In the early years and on until after the turn of the century, executions were public and great crowds, including women and children, were present. People came from far off points in wagons, carts, buggies, and by horseback. Many came from so far away that they had to camp out one or more nights, and come into town the next day.

Date of the first execution is not known; however, a man named Steve Allen was executed in December, 1839. The location of the gallows was mentioned as “being in a large oak grove directly east of the courthouse, one-half mile, or slightly more, east of the courthouse”.

This reference was found in an old copy of a Pontotoc newspaper that was reprinted from the “Southern Banner”, a weekly then being published in Holly Springs.

Allen was described as a white man, about 36 years old, “very illiterate and sullen, yet he died on the gallows like a man, declining assistance and refusing to make a statement”.

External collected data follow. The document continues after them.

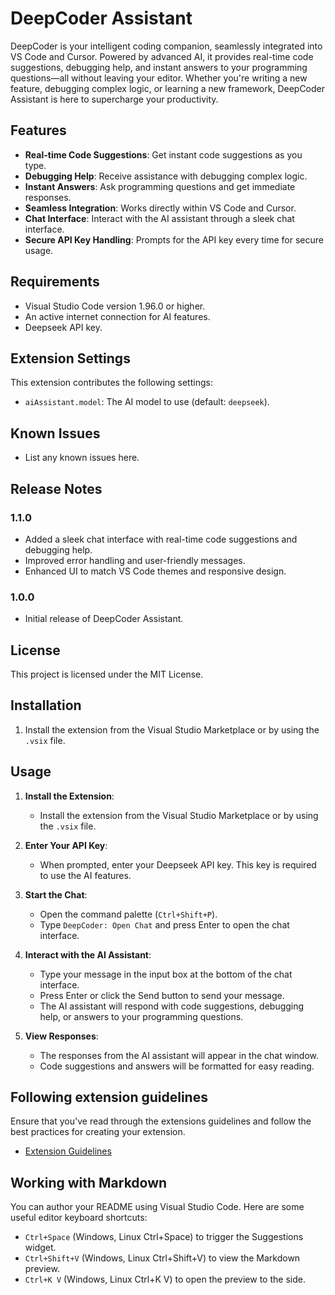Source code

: # DeepCoder Assistant

DeepCoder is your intelligent coding companion, seamlessly integrated into VS Code and Cursor. Powered by advanced AI, it provides real-time code suggestions, debugging help, and instant answers to your programming questions—all without leaving your editor. Whether you're writing a new feature, debugging complex logic, or learning a new framework, DeepCoder Assistant is here to supercharge your productivity.

## Features

- **Real-time Code Suggestions**: Get instant code suggestions as you type.
- **Debugging Help**: Receive assistance with debugging complex logic.
- **Instant Answers**: Ask programming questions and get immediate responses.
- **Seamless Integration**: Works directly within VS Code and Cursor.
- **Chat Interface**: Interact with the AI assistant through a sleek chat interface.
- **Secure API Key Handling**: Prompts for the API key every time for secure usage.

## Requirements

- Visual Studio Code version 1.96.0 or higher.
- An active internet connection for AI features.
- Deepseek API key.

## Extension Settings

This extension contributes the following settings:

- `aiAssistant.model`: The AI model to use (default: `deepseek`).

## Known Issues

- List any known issues here.

## Release Notes

### 1.1.0

- Added a sleek chat interface with real-time code suggestions and debugging help.
- Improved error handling and user-friendly messages.
- Enhanced UI to match VS Code themes and responsive design.

### 1.0.0

- Initial release of DeepCoder Assistant.

## License

This project is licensed under the MIT License.

## Installation

1. Install the extension from the Visual Studio Marketplace or by using the `.vsix` file.

## Usage

1. **Install the Extension**:

   - Install the extension from the Visual Studio Marketplace or by using the `.vsix` file.

2. **Enter Your API Key**:

   - When prompted, enter your Deepseek API key. This key is required to use the AI features.

3. **Start the Chat**:

   - Open the command palette (`Ctrl+Shift+P`).
   - Type `DeepCoder: Open Chat` and press Enter to open the chat interface.

4. **Interact with the AI Assistant**:

   - Type your message in the input box at the bottom of the chat interface.
   - Press Enter or click the Send button to send your message.
   - The AI assistant will respond with code suggestions, debugging help, or answers to your programming questions.

5. **View Responses**:
   - The responses from the AI assistant will appear in the chat window.
   - Code suggestions and answers will be formatted for easy reading.

## Following extension guidelines

Ensure that you've read through the extensions guidelines and follow the best practices for creating your extension.

- [Extension Guidelines](https://code.visualstudio.com/api/references/extension-guidelines)

## Working with Markdown

You can author your README using Visual Studio Code. Here are some useful editor keyboard shortcuts:

- `Ctrl+Space` (Windows, Linux Ctrl+Space) to trigger the Suggestions widget.
- `Ctrl+Shift+V` (Windows, Linux Ctrl+Shift+V) to view the Markdown preview.
- `Ctrl+K V` (Windows, Linux Ctrl+K V) to open the preview to the side.

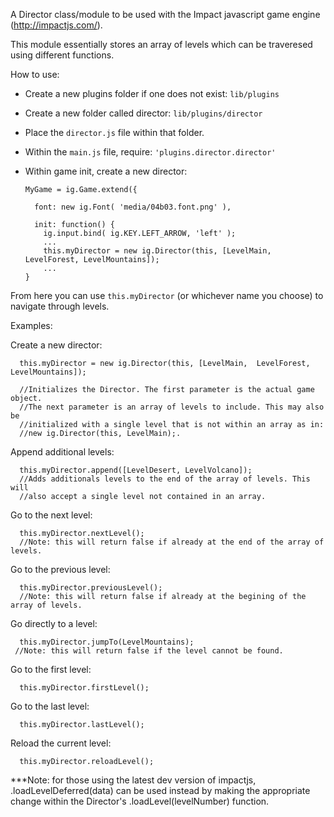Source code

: A Director class/module to be used with the Impact javascript game engine (http://impactjs.com/).

This module essentially stores an array of levels which can be traveresed using different functions.


How to use:

  - Create a new plugins folder if one does not exist: `lib/plugins`
  - Create a new folder called director: `lib/plugins/director`
  - Place the `director.js` file within that folder.
  - Within the `main.js` file, require: `'plugins.director.director'`
  - Within game init, create a new director:

        MyGame = ig.Game.extend({
          
          font: new ig.Font( 'media/04b03.font.png' ),
          
          init: function() {
            ig.input.bind( ig.KEY.LEFT_ARROW, 'left' );
            ...
            this.myDirector = new ig.Director(this, [LevelMain,  LevelForest, LevelMountains]);
            ...
        }

From here you can use `this.myDirector` (or whichever name you choose) to navigate through levels.

Examples:

Create a new director:

      this.myDirector = new ig.Director(this, [LevelMain,  LevelForest, LevelMountains]);
      
      //Initializes the Director. The first parameter is the actual game object.
      //The next parameter is an array of levels to include. This may also be 
      //initialized with a single level that is not within an array as in:
      //new ig.Director(this, LevelMain);.

Append additional levels:

      this.myDirector.append([LevelDesert, LevelVolcano]);
      //Adds additionals levels to the end of the array of levels. This will
      //also accept a single level not contained in an array.

Go to the next level:

      this.myDirector.nextLevel();
      //Note: this will return false if already at the end of the array of levels.

Go to the previous level:

      this.myDirector.previousLevel();
      //Note: this will return false if already at the begining of the array of levels.

Go directly to a level:

      this.myDirector.jumpTo(LevelMountains);
     //Note: this will return false if the level cannot be found.

Go to the first level:

      this.myDirector.firstLevel();

Go to the last level:

      this.myDirector.lastLevel();

Reload the current level:

      this.myDirector.reloadLevel();



***Note: for those using the latest dev version of impactjs, .loadLevelDeferred(data) can be used instead by making the appropriate change within the Director's .loadLevel(levelNumber) function.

Allen, according to the article, lived in the southwestern part of the county, “in a very remote and uncultured section of Marshall County”. The article stated that Allen became “involved with a neighborhood wench and wished his wife and child to leave, which very properly the wife refused to do, also because she had no place to go”. The article further stated that a neighbor woman calling to see Mrs. Allen “found her and the one year old child, a little girl, with their heads bashed in with an axe, which was all bloody and lying nearby”.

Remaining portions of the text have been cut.